This is the model that we will assume. The model in symbols If we try to express this mathematical model in symbols we can write   for aluminum                         mass (in gm) = 2.7 x volume (in cc) and for pine                         mass (in gm) = 0.55 x volume (in cc) and for polystyrene             mass (in gm) = 1.05 x volume (in cc) This pattern suggests that the quantities 2.7 gm/cc, 0.55 gm/cc and 1.05 gm/cc somehow characterize the materials aluminum, pine and polystyrene respectively. Could these quantities be a measure of the mystery property “oomph”? Suppose we use a symbol like the letter d to stand for the quantity that characterizes the material. Then we can write our mathematical model in symbols more generally as

mass = d x volume or m = d x v

If mass is measured in grams and volume is measured in cc then d must be in gm/cc. The model in images We can also try to express our model in images as suggested by the graph representation of our data. Our plotted data suggest that object made of a given material will have masses and volumes that are related in such a way that they will lie on a straight line [that goes through the point mass = 0, volume = 0 ] when plotted in a Mass vs. Volume graph. Clearly what characterizes a given material is the slope of that line. The line for aluminum climbs faster than the line for pine – and we say that that line has a greater slope. People who build roofs on houses, install plumbing pipes or handicap access ramp all measure slope in the same way. They ask “how much does the {roof, pipe, ramp} rise for every unit of horizontal run of the {roof, pipe, ramp}?  The amount of rise divided by the amount of run is a measure of the slope. Suppose we have two aluminum objects [the green dot and the red dot in the graph], one having a volume that is 100 cc greater than the other.  Our model tells us that because they are made of the same material their data points will lie on the same straight line. To get from the green dot to the red dot we have to run horizontally 100 cc and then rise vertically 270 gm. Another way of saying this is that we have to rise vertically 2.7 gm for every horizontal run of 1cc. The slope of our aluminum line is 2.7 gm/cc  

Coming from our model expressed in graphical form, the quantity that expresses the characteristic property of the material is the slope of the line that corresponds to that material. How does our model expressed in graphical form correspond to our model expressed in symbolic form? In the symbolic form of our model, which says “mass is proportional to volume” , the quantity that characterizes the material we have in mind is the quantity that multiplies the volume to yield the mass. In the graphical form of our model, the quantity that characterizes the material we have in mind is the quantity that measures the slope of the line for that material. These are two representations of the same quantity – the density of the material.
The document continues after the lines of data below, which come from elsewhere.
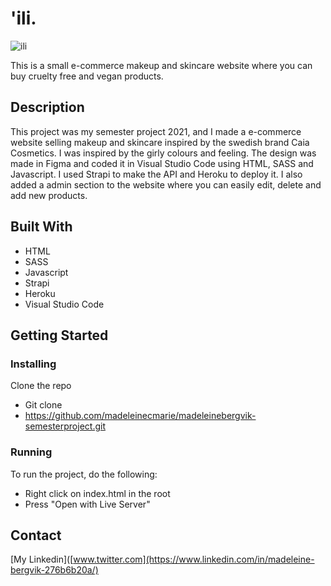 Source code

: # 'ili.
 
![ili](https://user-images.githubusercontent.com/69841827/172642659-e1e323f0-56b0-4bf5-bb41-5004ef3a97be.png)

This is a small e-commerce makeup and skincare website where you can buy cruelty free and vegan products. 

## Description

This project was my semester project 2021, and I made a e-commerce website selling makeup and skincare inspired by the swedish brand Caia Cosmetics. I was inspired by the girly colours and feeling. The design was made in Figma and coded it in Visual Studio Code using HTML, SASS and Javascript. I used Strapi to make the API and Heroku to deploy it. I also added a admin section to the website where you can easily edit, delete and add new products.

## Built With

- HTML
- SASS
- Javascript
- Strapi
- Heroku
- Visual Studio Code

## Getting Started

### Installing

Clone the repo
- Git clone
- https://github.com/madeleinecmarie/madeleinebergvik-semesterproject.git

### Running

To run the project, do the following:

- Right click on index.html in the root
- Press "Open with Live Server"

## Contact

[My Linkedin]([www.twitter.com](https://www.linkedin.com/in/madeleine-bergvik-276b6b20a/)
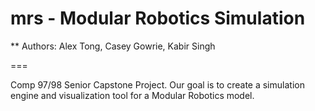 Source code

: # mrs - Modular Robotics Simulation
** Authors: Alex Tong, Casey Gowrie, Kabir Singh

===

Comp 97/98 Senior Capstone Project. Our goal is to create a simulation engine and visualization tool
for a Modular Robotics model. 




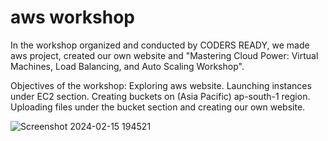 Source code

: # aws workshop 
In the workshop organized and conducted by CODERS READY, we made aws project, created our own website and "Mastering Cloud Power: Virtual Machines, Load Balancing, and Auto Scaling Workshop".

Objectives of the workshop:
Exploring aws website.
Launching instances under EC2 section.
Creating buckets on (Asia Pacific) ap-south-1 region.
Uploading files under the bucket section and creating our own website.

![Screenshot 2024-02-15 194521](https://github.com/LIANNAKA/aws/assets/152191814/1c940ea1-58e2-4296-96cd-e2971443521d)


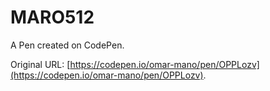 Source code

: # MARO512

A Pen created on CodePen.

Original URL: [https://codepen.io/omar-mano/pen/OPPLozv](https://codepen.io/omar-mano/pen/OPPLozv).

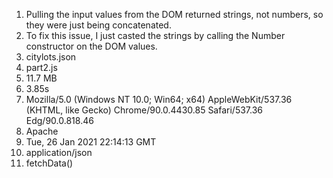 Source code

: 1. Pulling the input values from the DOM returned strings, not numbers, so they were just being concatenated.
2. To fix this issue, I just casted the strings by calling the Number constructor on the DOM values.
3. citylots.json
4. part2.js
5. 11.7 MB
6. 3.85s
7. Mozilla/5.0 (Windows NT 10.0; Win64; x64) AppleWebKit/537.36 (KHTML, like Gecko) Chrome/90.0.4430.85 Safari/537.36 Edg/90.0.818.46
8. Apache
9. Tue, 26 Jan 2021 22:14:13 GMT
10. application/json
11. fetchData() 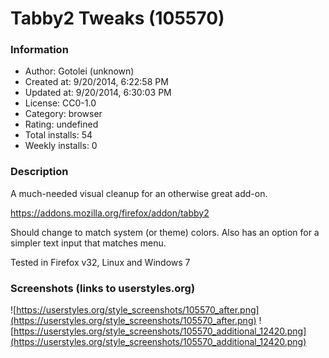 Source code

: # Tabby2 Tweaks (105570)

### Information
- Author: Gotolei (unknown)
- Created at: 9/20/2014, 6:22:58 PM
- Updated at: 9/20/2014, 6:30:03 PM
- License: CC0-1.0
- Category: browser
- Rating: undefined
- Total installs: 54
- Weekly installs: 0


### Description
A much-needed visual cleanup for an otherwise great add-on.

https://addons.mozilla.org/firefox/addon/tabby2

Should change to match system (or theme) colors.
Also has an option for a simpler text input that matches menu.

Tested in Firefox v32, Linux and Windows 7


### Screenshots (links to userstyles.org)
![https://userstyles.org/style_screenshots/105570_after.png](https://userstyles.org/style_screenshots/105570_after.png)
![https://userstyles.org/style_screenshots/105570_additional_12420.png](https://userstyles.org/style_screenshots/105570_additional_12420.png)

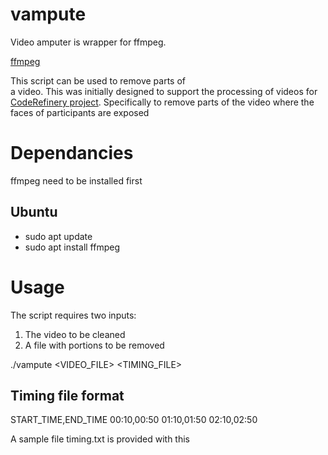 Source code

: # vampute
Video amputer is wrapper for ffmpeg. 

[ffmpeg](https://ffmpeg.org/)

This script can be used to remove parts of  
a video. This was initially designed to support the processing of videos
for [CodeRefinery project](https://coderefinery.org/).
Specifically to remove parts of the video where the faces of participants are exposed

# Dependancies
ffmpeg need to be installed first

## Ubuntu
 
 - sudo apt update
 - sudo apt install ffmpeg

# Usage
The script requires two inputs:
 
1. The video to be cleaned
2. A file with portions to be removed

./vampute <VIDEO_FILE> <TIMING_FILE>


## Timing file format

START_TIME,END_TIME
00:10,00:50
01:10,01:50
02:10,02:50

A sample file timing.txt is provided with this

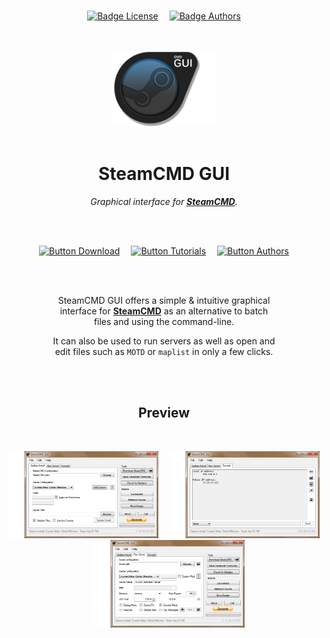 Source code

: 
<br>

<div align = center>

[![Badge License]][License]   
[![Badge Authors]][Authors]

<br>
<br>

<img height = 120 src = 'Media/Logo.png'>

<br>
<br>

# SteamCMD GUI

*Graphical interface for **[SteamCMD]**.*

<br>
<br>

[![Button Download]][Download]   
[![Button Tutorials]][Tutorials]   
[![Button Authors]][Authors]

<br>
<br>

SteamCMD GUI offers a simple & intuitive graphical  
interface for **[SteamCMD]** as an alternative to batch  
files and using the command-line.

It can also be used to run servers as well as open and  
edit files such as `MOTD` or `maplist` in only a few clicks.

<br>
<br>

## Preview

<br>

<img 
    width = 240 
    src = Media/Screenshots/Installation.png
/>   
<img 
    width = 240 
    src = Media/Screenshots/Console.png
/>   
<img 
    width = 240 
    src = Media/Screenshots/Server.png
/>

</div>

<br>


<!----------------------------------------------------------------------------->

[Tutorials]: Documentation/Tutorials.md
[Download]: Documentation/Download.md
[Authors]: Documentation/Authors.md
[License]: LICENSE
[Logo]: Media/Logo.png

[#]: #

[GameBanana]: http://gamebanana.com/tools/5560
[Download]: https://github.com/DioJoestar/SteamCMD-GUI/releases/latest
[SteamCMD]: https://developer.valvesoftware.com/wiki/SteamCMD
[DropBox]: https://dl.dropboxusercontent.com/u/12664902/SteamCMD%20GUI.zip


<!---------------------------------[ Badges ]---------------------------------->

[Badge Authors]: https://img.shields.io/badge/Creator-Raúl_Jiménez-008a99.svg?style=for-the-badge&labelColor=00ACC1&logoColor=white
[Badge License]: https://img.shields.io/badge/-BY_SA-ae6c18.svg?style=for-the-badge&labelColor=EF9421&logoColor=white&logo=CreativeCommons


<!---------------------------------[ Buttons ]--------------------------------->

[Button Tutorials]: https://img.shields.io/badge/Tutorials-E23237?style=for-the-badge&logoColor=white&logo=YouTube
[Button Download]: https://img.shields.io/badge/Download-4285F4?style=for-the-badge&logoColor=white&logo=DocuSign
[Button Authors]: https://img.shields.io/badge/Authors-00968F?style=for-the-badge&logoColor=white&logo=BookStack
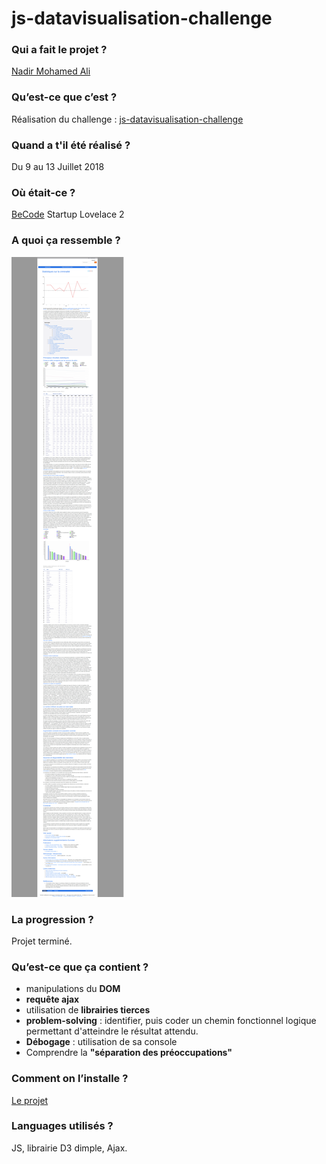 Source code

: # js-datavisualisation-challenge


### Qui a fait le projet ?  
[Nadir Mohamed Ali](https://github.com/medleew)

### Qu’est-ce que c’est ?  
Réalisation du challenge : [js-datavisualisation-challenge](https://github.com/becodeorg/lovelace-2/tree/master/Projects/javascript-challenge-solo)

### Quand a t'il été réalisé ?  
Du 9 au 13 Juillet 2018

### Où était-ce ?  
[BeCode](https://www.becode.org/) Startup Lovelace 2

### A quoi ça ressemble ?  
![Réalisation finale](assets/img/challenge.png)

### La progression ?  
Projet terminé.

### Qu’est-ce que ça contient ?  
* manipulations du **DOM**
* **requête ajax**
* utilisation de **librairies tierces**
* **problem-solving** : identifier, puis coder un chemin fonctionnel logique permettant d'atteindre le résultat attendu.
* **Débogage** : utilisation de sa console
* Comprendre la **"séparation des préoccupations"**

### Comment on l’installe ?  
[Le projet](https://medleew.github.io/js-datavisualisation-challenge/)

### Languages utilisés ?  
JS, librairie D3 dimple, Ajax.
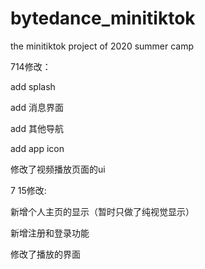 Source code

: # bytedance_minitiktok
the minitiktok project of 2020 summer camp



714修改：

add splash 

add 消息界面

add 其他导航

add app icon

修改了视频播放页面的ui



7 15修改:

新增个人主页的显示（暂时只做了纯视觉显示）

新增注册和登录功能

修改了播放的界面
The Bottom Line We start with some initial notions about what quantities might be important enough in a given situation to warrant our collecting data. We can organize our collected data in different ways. Moreover, the collected data may lead us to propose a model which allows us to predict the result of as yet unmade measurements. Needless to say, we must then collect more data to see if the predictions of our model are upheld. This activity may lead us to refine our model. So here is something to think about – do you really believe that no matter how small a piece of aluminum you take the mass of the piece of aluminum in grams is 2.7 times the volume of that piece of aluminum in cc? It really seems to work over a very wide range of values – but suppose we start to get to sizes that are comparable to the sizes of atoms? Or smaller?